Offshore wind in China is not entirely new, having started in 2007 with a 1.5MW direct-drive Goldwind turbine installed by the China National Offshore Oil Corporation at the Suizhong oilfield in northern China's Bohia Sea. In June 2010 the 102MW Shanghai Donghai Bridge demonstration project was inaugurated and connected to the grid. A second demonstration project, the 182MW inter-tidal wind farm at Rudong in Jiangsu province, was commissioned in 2012. Both projects were largely experimental in nature, used as proving grounds for different turbines and foundation designs.

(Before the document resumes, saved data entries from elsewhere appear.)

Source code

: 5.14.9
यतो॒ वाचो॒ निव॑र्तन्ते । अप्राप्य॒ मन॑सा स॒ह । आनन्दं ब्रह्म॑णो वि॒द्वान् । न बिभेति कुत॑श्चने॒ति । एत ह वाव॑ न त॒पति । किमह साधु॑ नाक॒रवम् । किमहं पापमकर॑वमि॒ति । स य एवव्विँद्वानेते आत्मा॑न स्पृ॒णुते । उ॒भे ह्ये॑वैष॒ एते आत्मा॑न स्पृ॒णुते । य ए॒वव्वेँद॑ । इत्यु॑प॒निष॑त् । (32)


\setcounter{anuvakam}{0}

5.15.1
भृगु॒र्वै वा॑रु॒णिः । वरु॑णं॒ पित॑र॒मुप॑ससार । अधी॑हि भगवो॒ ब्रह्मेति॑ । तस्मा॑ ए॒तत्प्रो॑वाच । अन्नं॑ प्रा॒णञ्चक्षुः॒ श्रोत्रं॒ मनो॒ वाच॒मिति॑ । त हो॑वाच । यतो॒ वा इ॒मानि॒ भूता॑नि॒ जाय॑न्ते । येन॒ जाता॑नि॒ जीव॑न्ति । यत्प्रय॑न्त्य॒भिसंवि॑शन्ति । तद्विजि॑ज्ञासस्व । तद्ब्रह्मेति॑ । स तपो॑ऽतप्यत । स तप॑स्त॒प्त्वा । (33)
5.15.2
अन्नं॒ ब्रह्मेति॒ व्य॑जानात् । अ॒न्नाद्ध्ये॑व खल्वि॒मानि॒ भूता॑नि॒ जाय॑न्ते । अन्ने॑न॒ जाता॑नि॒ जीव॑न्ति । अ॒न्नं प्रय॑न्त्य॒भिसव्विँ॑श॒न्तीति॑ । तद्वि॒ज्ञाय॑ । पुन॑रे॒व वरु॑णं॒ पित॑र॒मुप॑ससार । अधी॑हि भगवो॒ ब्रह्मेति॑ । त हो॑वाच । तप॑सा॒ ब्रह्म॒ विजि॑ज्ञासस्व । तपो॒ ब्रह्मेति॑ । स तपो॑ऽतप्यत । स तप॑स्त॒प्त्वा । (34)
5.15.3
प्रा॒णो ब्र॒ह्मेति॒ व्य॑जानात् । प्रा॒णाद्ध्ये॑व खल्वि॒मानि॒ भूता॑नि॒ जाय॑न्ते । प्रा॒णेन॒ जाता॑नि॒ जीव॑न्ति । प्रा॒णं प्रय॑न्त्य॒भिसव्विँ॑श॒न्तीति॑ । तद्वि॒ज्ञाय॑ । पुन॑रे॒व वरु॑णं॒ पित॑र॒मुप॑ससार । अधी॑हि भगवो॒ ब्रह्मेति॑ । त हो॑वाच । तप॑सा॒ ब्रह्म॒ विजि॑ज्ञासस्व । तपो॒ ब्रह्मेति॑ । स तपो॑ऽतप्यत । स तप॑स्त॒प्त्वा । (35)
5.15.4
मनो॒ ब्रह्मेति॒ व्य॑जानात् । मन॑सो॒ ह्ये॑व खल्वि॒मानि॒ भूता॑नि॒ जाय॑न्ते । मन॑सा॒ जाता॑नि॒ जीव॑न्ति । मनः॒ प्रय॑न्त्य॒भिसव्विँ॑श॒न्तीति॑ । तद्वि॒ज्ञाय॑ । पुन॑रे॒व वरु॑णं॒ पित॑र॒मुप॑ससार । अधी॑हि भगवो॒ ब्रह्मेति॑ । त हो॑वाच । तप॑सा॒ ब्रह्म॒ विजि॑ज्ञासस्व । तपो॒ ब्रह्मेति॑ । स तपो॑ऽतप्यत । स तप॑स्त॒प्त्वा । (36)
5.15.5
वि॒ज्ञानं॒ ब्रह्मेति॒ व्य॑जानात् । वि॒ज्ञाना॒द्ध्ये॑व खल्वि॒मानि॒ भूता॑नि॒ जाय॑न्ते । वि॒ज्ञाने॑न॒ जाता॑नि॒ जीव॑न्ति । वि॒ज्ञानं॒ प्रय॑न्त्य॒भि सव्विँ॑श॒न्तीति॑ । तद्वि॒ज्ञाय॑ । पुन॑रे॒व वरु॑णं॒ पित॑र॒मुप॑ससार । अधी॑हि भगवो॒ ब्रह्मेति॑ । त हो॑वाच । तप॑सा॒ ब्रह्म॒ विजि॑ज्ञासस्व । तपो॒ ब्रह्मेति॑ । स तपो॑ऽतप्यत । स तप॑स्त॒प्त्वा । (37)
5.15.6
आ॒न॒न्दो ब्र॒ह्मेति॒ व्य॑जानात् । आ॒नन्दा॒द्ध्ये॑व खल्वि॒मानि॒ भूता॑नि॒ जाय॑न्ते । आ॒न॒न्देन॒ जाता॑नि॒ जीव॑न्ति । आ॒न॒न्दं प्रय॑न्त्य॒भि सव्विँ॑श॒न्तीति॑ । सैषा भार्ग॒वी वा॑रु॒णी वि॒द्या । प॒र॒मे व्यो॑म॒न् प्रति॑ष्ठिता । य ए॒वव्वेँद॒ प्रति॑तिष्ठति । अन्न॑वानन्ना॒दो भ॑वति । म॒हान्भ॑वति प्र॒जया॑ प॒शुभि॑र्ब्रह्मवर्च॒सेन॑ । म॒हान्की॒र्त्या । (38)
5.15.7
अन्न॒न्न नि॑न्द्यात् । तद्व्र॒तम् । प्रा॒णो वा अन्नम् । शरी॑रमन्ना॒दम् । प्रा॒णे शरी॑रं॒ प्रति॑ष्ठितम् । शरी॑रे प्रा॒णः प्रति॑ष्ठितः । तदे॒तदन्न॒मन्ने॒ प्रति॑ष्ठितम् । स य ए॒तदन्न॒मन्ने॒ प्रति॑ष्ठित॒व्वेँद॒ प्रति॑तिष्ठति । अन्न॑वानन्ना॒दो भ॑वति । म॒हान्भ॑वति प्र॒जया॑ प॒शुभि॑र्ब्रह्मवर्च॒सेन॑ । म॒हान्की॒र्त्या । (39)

The first round of state-sponsored tendering for development of four offshore projects with franchised rights was launched on 10 September 2010. Totalling 1GW in capacity, all were sited off the coast of Jiangsu province in the east of the country, near Yancheng city. A second round of tendering for a total capacity of 1.5-2GW was announced for June 2011 but never took place, and the National Energy Administration's (NEA) final approval of three of the four projects tendered in the first round only came through in August 2013.
Development delay
The delay was caused by a number of factors, of which maritime re-zoning was a major reason. Offshore wind projects were, in general, required to choose sites further from shore and their plans had to be endorsed by several government departments, such as the State Oceanic Administration. The demanding nature of offshore wind technology, combined with the high cost of building and operation, also plays a role. The lack of clear government policy with no pricing structure for offshore wind made potential investors hesitate.
As a result, cumulative offshore installations by the end of 2013 stood at merely 428MW, accounting for barely 0.5% of the country's total wind installations.
The three offshore projects given NEA approval last August are: Datang New Energy's Jiangsu Binhai (300MW); Longyan Electric Jiangsu Dafeng (200MW); and Luneng's Jiangsu Dongtai (200MW). But, according to the organising committee of July's 2014 offshore wind and operation-and-maintenance conference in Shanghai, installation work has been, or will be, launched this year for seven offshore projects with a combined capacity of nearly 1.5GW. And another 13 projects totalling more than 3.5GW are expected to be launched in 2015.
"The year 2014 will be a new era, a real start for China's offshore wind development," said Liu Qi, deputy general manager of Shanghai Electric, at a press conference earlier this year.
The government's wind-power development planning for the 12th five-year plan period (2010-2015) stated that, based on preliminary results of demo projects, scaled-up offshore wind development will be promoted. Priority will be given to sites in Shanghai, Jiangsu, Hebei and Shandong. And planning and building will be quickened for areas in other costal provinces, such as Zhejiang, Fujian, Guangdong, Guangxi, Hainan and Liaoning.
The current five-year period is considered by many industry watchers as critical for China's offshore wind. The building of a host of offshore wind farms to achieve technology maturity, management standardisation and policy adequacy will lay a solid foundation for further development. The country's first offshore wind benchmark pricing system is widely expected to be released this year.
Partnership
Having accommodated the nation's first large-scale offshore wind project, the city of Shanghai is keen to continue its lead in the sector. In partnership with Siemens, Shanghai Electric has accelerated investment. "Siemens' innovative technology has been incorporated into Shanghai Electric's offshore wind strategy. Our goal is to become the country's number-one offshore player," said Liu Qi.
Statistics compiled by the China Wind Energy Association show that by the end of 2013 the supply of offshore turbines sat at:, Sinovel (39.7%), Goldwind (25/5%), Siemens (11.7%), United Power (9.1%), CSIC Haizhuang (3.3%) and Shanghai Electric (3.2%).
China aims to overtake Europe and have 100GW of wind power capacity installed by the end of 2015, of which around 5GW is expected to be offshore. The overall target can comfortably be met, but the goal for offshore wind will be more difficult to accomplish, admitted Shi Lishan, deputy chief of NEA renewable energy division, earlier this year.
The government's targets for 2020 call for a total of 200GW of wind power capacity, with 30GW of it offshore. That looks like a tall order, but even if China were to achieve half that figure it would almost certainly finish the decade as the world's leading producer of offshore wind energy.